ACTIVITY: Among the entries below, find all lines that include "Health" and copy them.

*** Block opens ***

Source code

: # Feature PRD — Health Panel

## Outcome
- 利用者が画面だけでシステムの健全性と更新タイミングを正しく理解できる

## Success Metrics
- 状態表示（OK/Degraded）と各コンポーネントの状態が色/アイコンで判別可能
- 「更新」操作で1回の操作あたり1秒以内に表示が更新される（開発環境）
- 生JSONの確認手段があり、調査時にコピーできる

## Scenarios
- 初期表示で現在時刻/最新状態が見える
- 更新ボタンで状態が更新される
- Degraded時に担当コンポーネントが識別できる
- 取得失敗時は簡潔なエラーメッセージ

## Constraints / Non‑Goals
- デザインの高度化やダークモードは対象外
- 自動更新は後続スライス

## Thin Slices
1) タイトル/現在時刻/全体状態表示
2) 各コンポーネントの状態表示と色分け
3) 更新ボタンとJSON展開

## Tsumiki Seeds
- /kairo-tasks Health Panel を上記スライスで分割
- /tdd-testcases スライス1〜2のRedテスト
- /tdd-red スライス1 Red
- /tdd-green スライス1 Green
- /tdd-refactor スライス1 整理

*** Block closes ***

RESULT OF THIS TASK:
: # Feature PRD — Health Panel
- /kairo-tasks Health Panel を上記スライスで分割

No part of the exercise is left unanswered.